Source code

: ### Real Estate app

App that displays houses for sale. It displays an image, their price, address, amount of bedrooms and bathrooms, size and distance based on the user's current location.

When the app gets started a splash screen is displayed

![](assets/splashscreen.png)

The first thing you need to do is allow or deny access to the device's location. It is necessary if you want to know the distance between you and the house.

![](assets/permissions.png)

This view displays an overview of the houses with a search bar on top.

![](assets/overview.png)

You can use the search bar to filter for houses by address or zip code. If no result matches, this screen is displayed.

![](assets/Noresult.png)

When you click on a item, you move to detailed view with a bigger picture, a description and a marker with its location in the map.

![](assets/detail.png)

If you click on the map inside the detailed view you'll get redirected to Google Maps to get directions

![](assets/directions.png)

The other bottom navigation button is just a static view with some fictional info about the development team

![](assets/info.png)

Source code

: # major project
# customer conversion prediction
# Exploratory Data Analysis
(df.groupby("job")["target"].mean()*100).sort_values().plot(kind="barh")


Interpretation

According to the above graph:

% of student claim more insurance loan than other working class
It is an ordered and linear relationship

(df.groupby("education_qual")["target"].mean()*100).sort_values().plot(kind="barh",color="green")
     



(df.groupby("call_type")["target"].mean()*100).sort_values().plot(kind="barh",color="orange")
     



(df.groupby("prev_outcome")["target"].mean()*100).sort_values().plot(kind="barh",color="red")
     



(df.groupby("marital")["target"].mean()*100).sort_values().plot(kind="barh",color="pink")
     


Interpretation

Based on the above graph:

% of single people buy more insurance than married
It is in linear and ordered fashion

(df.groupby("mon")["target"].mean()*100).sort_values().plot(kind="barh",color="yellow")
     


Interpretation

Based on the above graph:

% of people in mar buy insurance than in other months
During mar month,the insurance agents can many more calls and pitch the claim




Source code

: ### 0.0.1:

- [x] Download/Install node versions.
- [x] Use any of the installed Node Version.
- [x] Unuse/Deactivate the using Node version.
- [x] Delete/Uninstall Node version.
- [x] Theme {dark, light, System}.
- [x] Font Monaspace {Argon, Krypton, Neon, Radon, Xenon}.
○ ○ ○
Lines holding the word "claim" are the answer; copy every one from the records above.

RESPONSE TO THIS EXERCISE
% of student claim more insurance loan than other working class
During mar month,the insurance agents can many more calls and pitch the claim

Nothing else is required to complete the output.